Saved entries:
◆ ◆ ◆ ◆

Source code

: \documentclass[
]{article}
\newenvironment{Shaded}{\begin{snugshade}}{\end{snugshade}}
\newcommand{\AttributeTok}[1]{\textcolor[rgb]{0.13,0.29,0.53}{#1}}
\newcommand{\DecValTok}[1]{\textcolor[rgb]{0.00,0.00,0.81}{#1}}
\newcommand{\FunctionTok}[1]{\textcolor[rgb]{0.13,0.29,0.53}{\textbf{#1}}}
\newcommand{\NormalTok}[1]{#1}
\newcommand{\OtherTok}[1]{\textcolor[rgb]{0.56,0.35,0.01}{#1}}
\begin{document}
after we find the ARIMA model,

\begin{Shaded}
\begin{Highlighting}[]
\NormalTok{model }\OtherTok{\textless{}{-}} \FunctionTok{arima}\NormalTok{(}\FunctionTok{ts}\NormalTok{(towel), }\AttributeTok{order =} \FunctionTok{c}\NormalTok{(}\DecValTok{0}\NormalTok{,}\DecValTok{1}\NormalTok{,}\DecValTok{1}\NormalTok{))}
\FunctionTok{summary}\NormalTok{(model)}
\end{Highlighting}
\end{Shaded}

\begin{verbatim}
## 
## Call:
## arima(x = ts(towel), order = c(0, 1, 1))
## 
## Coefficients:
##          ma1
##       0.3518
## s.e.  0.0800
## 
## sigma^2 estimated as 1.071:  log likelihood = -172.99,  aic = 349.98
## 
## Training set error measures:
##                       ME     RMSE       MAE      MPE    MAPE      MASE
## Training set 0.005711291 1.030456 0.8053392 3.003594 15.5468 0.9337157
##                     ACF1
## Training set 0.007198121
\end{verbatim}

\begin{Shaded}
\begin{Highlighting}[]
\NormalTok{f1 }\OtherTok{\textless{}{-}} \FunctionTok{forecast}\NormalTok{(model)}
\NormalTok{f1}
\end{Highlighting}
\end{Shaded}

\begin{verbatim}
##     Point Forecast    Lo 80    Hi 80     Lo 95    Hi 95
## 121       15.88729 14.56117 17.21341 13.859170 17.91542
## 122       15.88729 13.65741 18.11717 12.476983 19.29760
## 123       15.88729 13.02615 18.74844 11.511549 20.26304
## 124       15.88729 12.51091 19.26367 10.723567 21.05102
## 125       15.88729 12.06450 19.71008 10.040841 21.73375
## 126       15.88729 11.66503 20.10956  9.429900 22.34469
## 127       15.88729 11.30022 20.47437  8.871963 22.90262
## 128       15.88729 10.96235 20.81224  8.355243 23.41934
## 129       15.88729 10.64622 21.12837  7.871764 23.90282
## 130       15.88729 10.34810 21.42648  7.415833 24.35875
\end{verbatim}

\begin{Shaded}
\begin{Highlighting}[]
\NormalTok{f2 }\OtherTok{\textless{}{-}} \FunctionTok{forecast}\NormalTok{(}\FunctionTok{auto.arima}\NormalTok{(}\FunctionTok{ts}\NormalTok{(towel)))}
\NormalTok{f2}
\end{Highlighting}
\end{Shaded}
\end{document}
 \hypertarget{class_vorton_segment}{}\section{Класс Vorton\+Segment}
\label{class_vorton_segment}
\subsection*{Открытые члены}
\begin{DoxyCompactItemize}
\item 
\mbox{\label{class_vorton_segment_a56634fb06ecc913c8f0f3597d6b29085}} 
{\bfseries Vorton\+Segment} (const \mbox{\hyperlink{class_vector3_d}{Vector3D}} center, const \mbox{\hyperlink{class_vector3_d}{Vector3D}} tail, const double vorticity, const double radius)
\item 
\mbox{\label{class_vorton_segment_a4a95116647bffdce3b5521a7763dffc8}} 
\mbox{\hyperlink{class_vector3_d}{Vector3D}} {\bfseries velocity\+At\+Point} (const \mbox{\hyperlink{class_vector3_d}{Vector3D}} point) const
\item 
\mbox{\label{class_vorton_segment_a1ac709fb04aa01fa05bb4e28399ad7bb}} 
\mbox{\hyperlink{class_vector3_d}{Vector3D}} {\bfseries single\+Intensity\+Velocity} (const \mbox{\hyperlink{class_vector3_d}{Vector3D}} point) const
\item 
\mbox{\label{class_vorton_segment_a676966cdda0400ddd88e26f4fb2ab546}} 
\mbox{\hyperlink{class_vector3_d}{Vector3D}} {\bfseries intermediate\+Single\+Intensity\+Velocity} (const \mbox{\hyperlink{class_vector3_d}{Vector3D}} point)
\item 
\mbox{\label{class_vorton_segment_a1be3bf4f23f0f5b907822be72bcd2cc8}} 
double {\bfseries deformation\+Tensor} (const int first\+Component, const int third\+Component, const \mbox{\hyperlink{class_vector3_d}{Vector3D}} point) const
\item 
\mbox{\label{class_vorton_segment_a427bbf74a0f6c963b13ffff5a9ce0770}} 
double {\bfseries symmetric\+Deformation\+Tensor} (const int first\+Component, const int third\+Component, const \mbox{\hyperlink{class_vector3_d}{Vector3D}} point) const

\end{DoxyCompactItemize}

◆ ◆ ◆ ◆

Transcribe the data in full, keeping every character.

• SOLUTION FOR THIS EXERCISE:
Source code

: \documentclass[
]{article}
\newenvironment{Shaded}{\begin{snugshade}}{\end{snugshade}}
\newcommand{\AttributeTok}[1]{\textcolor[rgb]{0.13,0.29,0.53}{#1}}
\newcommand{\DecValTok}[1]{\textcolor[rgb]{0.00,0.00,0.81}{#1}}
\newcommand{\FunctionTok}[1]{\textcolor[rgb]{0.13,0.29,0.53}{\textbf{#1}}}
\newcommand{\NormalTok}[1]{#1}
\newcommand{\OtherTok}[1]{\textcolor[rgb]{0.56,0.35,0.01}{#1}}
\begin{document}
after we find the ARIMA model,

\begin{Shaded}
\begin{Highlighting}[]
\NormalTok{model }\OtherTok{\textless{}{-}} \FunctionTok{arima}\NormalTok{(}\FunctionTok{ts}\NormalTok{(towel), }\AttributeTok{order =} \FunctionTok{c}\NormalTok{(}\DecValTok{0}\NormalTok{,}\DecValTok{1}\NormalTok{,}\DecValTok{1}\NormalTok{))}
\FunctionTok{summary}\NormalTok{(model)}
\end{Highlighting}
\end{Shaded}

\begin{verbatim}
## 
## Call:
## arima(x = ts(towel), order = c(0, 1, 1))
## 
## Coefficients:
##          ma1
##       0.3518
## s.e.  0.0800
## 
## sigma^2 estimated as 1.071:  log likelihood = -172.99,  aic = 349.98
## 
## Training set error measures:
##                       ME     RMSE       MAE      MPE    MAPE      MASE
## Training set 0.005711291 1.030456 0.8053392 3.003594 15.5468 0.9337157
##                     ACF1
## Training set 0.007198121
\end{verbatim}

\begin{Shaded}
\begin{Highlighting}[]
\NormalTok{f1 }\OtherTok{\textless{}{-}} \FunctionTok{forecast}\NormalTok{(model)}
\NormalTok{f1}
\end{Highlighting}
\end{Shaded}

\begin{verbatim}
##     Point Forecast    Lo 80    Hi 80     Lo 95    Hi 95
## 121       15.88729 14.56117 17.21341 13.859170 17.91542
## 122       15.88729 13.65741 18.11717 12.476983 19.29760
## 123       15.88729 13.02615 18.74844 11.511549 20.26304
## 124       15.88729 12.51091 19.26367 10.723567 21.05102
## 125       15.88729 12.06450 19.71008 10.040841 21.73375
## 126       15.88729 11.66503 20.10956  9.429900 22.34469
## 127       15.88729 11.30022 20.47437  8.871963 22.90262
## 128       15.88729 10.96235 20.81224  8.355243 23.41934
## 129       15.88729 10.64622 21.12837  7.871764 23.90282
## 130       15.88729 10.34810 21.42648  7.415833 24.35875
\end{verbatim}

\begin{Shaded}
\begin{Highlighting}[]
\NormalTok{f2 }\OtherTok{\textless{}{-}} \FunctionTok{forecast}\NormalTok{(}\FunctionTok{auto.arima}\NormalTok{(}\FunctionTok{ts}\NormalTok{(towel)))}
\NormalTok{f2}
\end{Highlighting}
\end{Shaded}
\end{document}
 \hypertarget{class_vorton_segment}{}\section{Класс Vorton\+Segment}
\label{class_vorton_segment}
\subsection*{Открытые члены}
\begin{DoxyCompactItemize}
\item 
\mbox{\label{class_vorton_segment_a56634fb06ecc913c8f0f3597d6b29085}} 
{\bfseries Vorton\+Segment} (const \mbox{\hyperlink{class_vector3_d}{Vector3D}} center, const \mbox{\hyperlink{class_vector3_d}{Vector3D}} tail, const double vorticity, const double radius)
\item 
\mbox{\label{class_vorton_segment_a4a95116647bffdce3b5521a7763dffc8}} 
\mbox{\hyperlink{class_vector3_d}{Vector3D}} {\bfseries velocity\+At\+Point} (const \mbox{\hyperlink{class_vector3_d}{Vector3D}} point) const
\item 
\mbox{\label{class_vorton_segment_a1ac709fb04aa01fa05bb4e28399ad7bb}} 
\mbox{\hyperlink{class_vector3_d}{Vector3D}} {\bfseries single\+Intensity\+Velocity} (const \mbox{\hyperlink{class_vector3_d}{Vector3D}} point) const
\item 
\mbox{\label{class_vorton_segment_a676966cdda0400ddd88e26f4fb2ab546}} 
\mbox{\hyperlink{class_vector3_d}{Vector3D}} {\bfseries intermediate\+Single\+Intensity\+Velocity} (const \mbox{\hyperlink{class_vector3_d}{Vector3D}} point)
\item 
\mbox{\label{class_vorton_segment_a1be3bf4f23f0f5b907822be72bcd2cc8}} 
double {\bfseries deformation\+Tensor} (const int first\+Component, const int third\+Component, const \mbox{\hyperlink{class_vector3_d}{Vector3D}} point) const
\item 
\mbox{\label{class_vorton_segment_a427bbf74a0f6c963b13ffff5a9ce0770}} 
double {\bfseries symmetric\+Deformation\+Tensor} (const int first\+Component, const int third\+Component, const \mbox{\hyperlink{class_vector3_d}{Vector3D}} point) const

\end{DoxyCompactItemize}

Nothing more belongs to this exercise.